(Plain-text document sources)

+---+

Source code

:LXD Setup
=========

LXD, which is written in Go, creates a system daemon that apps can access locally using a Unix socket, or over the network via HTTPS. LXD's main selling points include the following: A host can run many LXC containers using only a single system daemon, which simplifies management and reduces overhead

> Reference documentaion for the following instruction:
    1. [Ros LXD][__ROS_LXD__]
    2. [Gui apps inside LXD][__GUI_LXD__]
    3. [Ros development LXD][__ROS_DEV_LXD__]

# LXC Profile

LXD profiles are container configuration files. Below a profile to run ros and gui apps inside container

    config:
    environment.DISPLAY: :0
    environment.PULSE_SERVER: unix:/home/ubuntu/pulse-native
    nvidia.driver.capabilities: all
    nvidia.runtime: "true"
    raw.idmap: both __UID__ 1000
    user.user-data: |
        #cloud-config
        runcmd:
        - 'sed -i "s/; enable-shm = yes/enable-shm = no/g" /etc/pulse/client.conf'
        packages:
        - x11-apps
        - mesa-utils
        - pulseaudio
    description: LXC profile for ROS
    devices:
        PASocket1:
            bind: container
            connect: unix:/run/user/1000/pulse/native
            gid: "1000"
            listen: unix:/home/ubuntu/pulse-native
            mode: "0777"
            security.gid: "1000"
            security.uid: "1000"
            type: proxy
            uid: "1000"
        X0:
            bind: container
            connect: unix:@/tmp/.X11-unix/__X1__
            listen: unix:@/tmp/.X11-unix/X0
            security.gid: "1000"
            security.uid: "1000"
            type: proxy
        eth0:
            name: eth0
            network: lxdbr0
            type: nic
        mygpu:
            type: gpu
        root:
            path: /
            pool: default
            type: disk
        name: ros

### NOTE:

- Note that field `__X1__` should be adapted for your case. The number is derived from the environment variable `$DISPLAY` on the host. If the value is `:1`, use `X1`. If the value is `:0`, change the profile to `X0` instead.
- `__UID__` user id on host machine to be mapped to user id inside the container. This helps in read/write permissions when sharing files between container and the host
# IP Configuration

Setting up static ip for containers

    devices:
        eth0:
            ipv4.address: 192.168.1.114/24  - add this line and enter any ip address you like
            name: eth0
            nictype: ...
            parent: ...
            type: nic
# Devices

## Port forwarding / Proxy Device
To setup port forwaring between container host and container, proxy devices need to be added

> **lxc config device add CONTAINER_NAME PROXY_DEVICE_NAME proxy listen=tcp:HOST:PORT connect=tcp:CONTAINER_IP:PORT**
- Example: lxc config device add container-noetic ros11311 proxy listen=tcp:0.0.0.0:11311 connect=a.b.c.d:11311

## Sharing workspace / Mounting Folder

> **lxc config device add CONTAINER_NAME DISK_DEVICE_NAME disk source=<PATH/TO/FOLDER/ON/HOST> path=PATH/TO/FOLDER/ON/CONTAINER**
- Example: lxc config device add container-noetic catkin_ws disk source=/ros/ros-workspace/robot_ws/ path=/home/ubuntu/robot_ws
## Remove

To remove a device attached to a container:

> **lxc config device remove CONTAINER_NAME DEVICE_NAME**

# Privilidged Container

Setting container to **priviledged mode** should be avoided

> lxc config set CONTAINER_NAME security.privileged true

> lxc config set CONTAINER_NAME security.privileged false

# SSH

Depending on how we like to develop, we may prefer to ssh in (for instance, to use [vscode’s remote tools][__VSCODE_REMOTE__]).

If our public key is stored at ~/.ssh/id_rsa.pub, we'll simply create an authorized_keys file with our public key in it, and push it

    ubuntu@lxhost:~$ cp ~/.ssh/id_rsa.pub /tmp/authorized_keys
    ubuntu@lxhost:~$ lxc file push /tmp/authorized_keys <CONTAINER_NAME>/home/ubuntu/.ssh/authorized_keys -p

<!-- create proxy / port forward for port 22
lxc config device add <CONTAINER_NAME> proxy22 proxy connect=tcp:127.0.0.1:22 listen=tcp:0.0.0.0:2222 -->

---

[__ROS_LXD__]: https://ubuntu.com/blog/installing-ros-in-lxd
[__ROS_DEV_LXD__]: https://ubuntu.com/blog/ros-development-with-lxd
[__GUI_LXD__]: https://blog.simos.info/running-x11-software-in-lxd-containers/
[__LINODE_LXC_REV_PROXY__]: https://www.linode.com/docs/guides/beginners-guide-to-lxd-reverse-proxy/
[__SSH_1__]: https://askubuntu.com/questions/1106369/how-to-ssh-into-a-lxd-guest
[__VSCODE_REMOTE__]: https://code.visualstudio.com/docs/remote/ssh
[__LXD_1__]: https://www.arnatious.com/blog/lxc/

+---+

Exactly one number is the answer: how many lines in the data include the word "privileged".

2